51-55 Bethnal Green Road,
London,
E1 6LA
(020) 7749 9670
The ViewLondon Review
A bar that really cares about the beers it serves and one that supports independent breweries, Mason and Taylor is worth making the effort to visit.
The Venue
Anyone that knew Mason and Taylor in its former incarnation as Green and Red will immediately see the huge transformation that has taken place. Gone are the garish colours and Mexican flourishes; in comes real British flair. Lots of woods, a neutral but masculine colourscheme, rows of wooden tables and chairs and a large bar displaying lots of draught pumps and bottles of unusual beer make up the ground floor area, and the downstairs basement club has been replaced by a clean bar area. Instead of vibrant logos, the Mason and Taylor name has been painted in simple white directly onto the glass and the feeling of this venue is now more understated but infinitely more distinguished - definitely what the area needs.
The Atmosphere
Being located in one of the busiest bar strips in London, Mason and Taylor has already picked up a following and the word is starting to spread. Although they put the focus clearly on their beer selection, the mix of drinkers is eclectic with young trendy hipsters mixing with beer connoisseurs and diners to produce a vibrant, upbeat atmosphere ideally suited to the party strip but without the hassled underlying ambience that so often accompanies such a mix. The bar is well staffed to deal with busy periods and they do so with a welcome spot of banter.
The Food
Although they excel in their beer selection Mason and Taylor hasn’t forgotten their food offering with a choice of well priced British classics, divided simply into Plates, Sides and Desserts on a menu with FOOD emblazoned across the top. Highly recommended is the wild boar sausage with beetroot mash for the ridiculously low price of £5. The sausage is rich, perfectly cooked and nicely seasoned. And the rather strange beetroot mash is a little difficult to get used to but you’ll quickly want to lick your plate clean as the beetroot aftertaste comes through in the creamy mashed potato. Delicious. Alternatively, try the cured loin of venison, Cumberland sauce and redcurrants.
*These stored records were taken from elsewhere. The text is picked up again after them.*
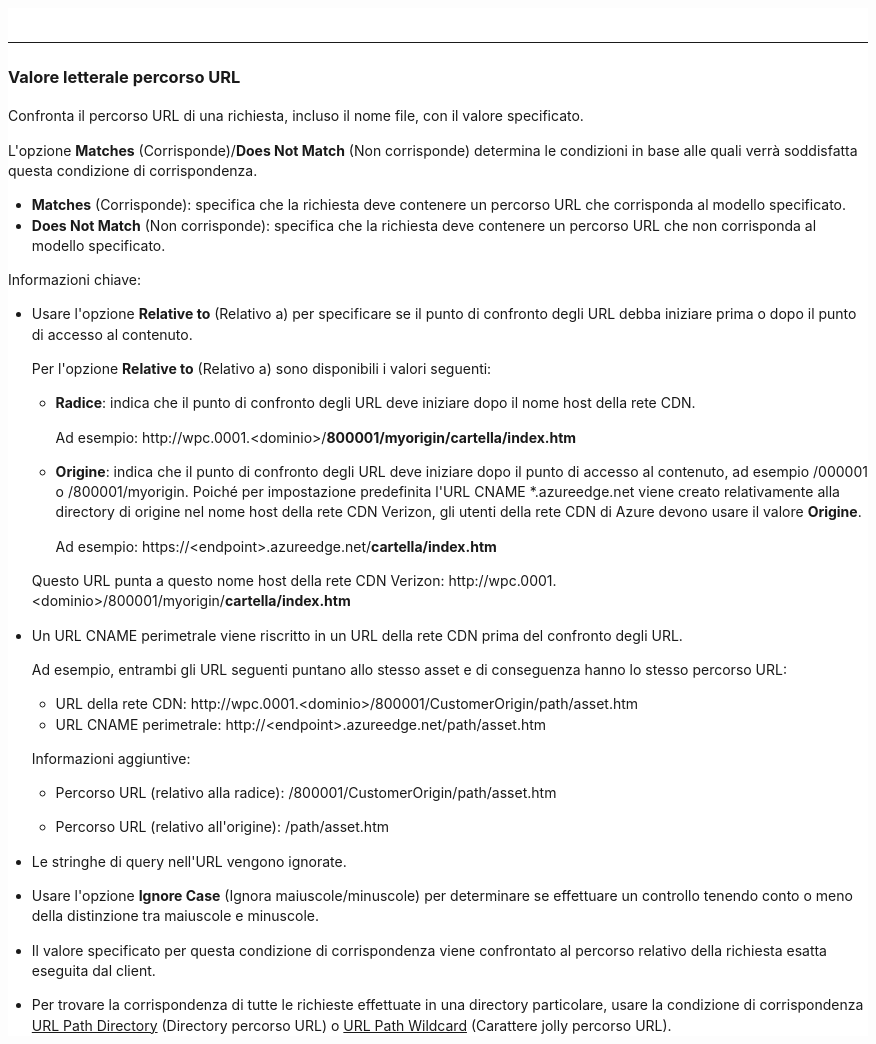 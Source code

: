 </br>

---
### <a name="url-path-literal"></a>Valore letterale percorso URL
Confronta il percorso URL di una richiesta, incluso il nome file, con il valore specificato.

L'opzione **Matches** (Corrisponde)/**Does Not Match** (Non corrisponde) determina le condizioni in base alle quali verrà soddisfatta questa condizione di corrispondenza.
- **Matches** (Corrisponde): specifica che la richiesta deve contenere un percorso URL che corrisponda al modello specificato.
- **Does Not Match** (Non corrisponde): specifica che la richiesta deve contenere un percorso URL che non corrisponda al modello specificato.

Informazioni chiave:
- Usare l'opzione **Relative to** (Relativo a) per specificare se il punto di confronto degli URL debba iniziare prima o dopo il punto di accesso al contenuto. 

    Per l'opzione **Relative to** (Relativo a) sono disponibili i valori seguenti:
     - **Radice**: indica che il punto di confronto degli URL deve iniziare dopo il nome host della rete CDN.

       Ad esempio: http:\//wpc.0001.&lt;dominio&gt;/**800001/myorigin/cartella/index.htm**

     - **Origine**: indica che il punto di confronto degli URL deve iniziare dopo il punto di accesso al contenuto, ad esempio /000001 o /800001/myorigin. Poiché per impostazione predefinita l'URL CNAME \*.azureedge.net viene creato relativamente alla directory di origine nel nome host della rete CDN Verizon, gli utenti della rete CDN di Azure devono usare il valore **Origine**. 

       Ad esempio: https:\//&lt;endpoint&gt;.azureedge.net/**cartella/index.htm**

     Questo URL punta a questo nome host della rete CDN Verizon: http:\//wpc.0001.&lt;dominio&gt;/800001/myorigin/**cartella/index.htm**

- Un URL CNAME perimetrale viene riscritto in un URL della rete CDN prima del confronto degli URL.

    Ad esempio, entrambi gli URL seguenti puntano allo stesso asset e di conseguenza hanno lo stesso percorso URL:
    - URL della rete CDN: http:\//wpc.0001.&lt;dominio&gt;/800001/CustomerOrigin/path/asset.htm
    - URL CNAME perimetrale: http:\//&lt;endpoint&gt;.azureedge.net/path/asset.htm
    
    Informazioni aggiuntive:
    
    - Percorso URL (relativo alla radice): /800001/CustomerOrigin/path/asset.htm
   
    - Percorso URL (relativo all'origine): /path/asset.htm

- Le stringhe di query nell'URL vengono ignorate.
- Usare l'opzione **Ignore Case** (Ignora maiuscole/minuscole) per determinare se effettuare un controllo tenendo conto o meno della distinzione tra maiuscole e minuscole.
- Il valore specificato per questa condizione di corrispondenza viene confrontato al percorso relativo della richiesta esatta eseguita dal client.

- Per trovare la corrispondenza di tutte le richieste effettuate in una directory particolare, usare la condizione di corrispondenza [URL Path Directory](#url-path-directory) (Directory percorso URL) o [URL Path Wildcard](#url-path-wildcard) (Carattere jolly percorso URL).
Incredibly for venison – and a great cut of meat at that – it’s priced at just £5.50 and the balance of the rich sauce and tart fruitiness of the redcurrants complements the heavy flavours of the delicately cooked venison perfectly. Just be warned the portions are small as the plates are designed for sharing. Finish off the meal with a cranberry Eton Mess (£4) which will make you wonder why all versions of this dish aren’t served with cranberries, the tart fruit cutting through the rich cream and sweet meringue in fine style.
The Drink
Mason and Taylor aims to have 12 beers and ales on draught at all times and this is bolstered by a frankly overwhelming choice of bottled beer that covers pale, amber, brown, red, black, fruit and a charmingly named section of oddities. If you want to sample the beers on taps then the knowledgeable staff are happy to offer tasters or you can pay to do flights of three or six third-pint glasses. It’s very refreshing that all of their beers are from independent brewers with nothing brewed under licence and a focus on London micro-breweries such as Camden Town Brewery and the Kernel Brewery. Instead of Fosters and Stella expect to see the likes of Hophead, Camden Hells Lager, Bitburger Premium Pils, Steenbrugge Wit, Camden Pale Ale, Brooklyn Lager, De Koninck and Left Hand Milk Stout. As the selection is a quality one, prices start at around £3.20 per pint but can cost anything up to £5 for an imported rarity.
The Last Word
Mason and Taylor hits the nail on the head with its clever, well priced food menu and excellent choice of carefully sourced beer. A great addition to the area and one that celebrates the best of British.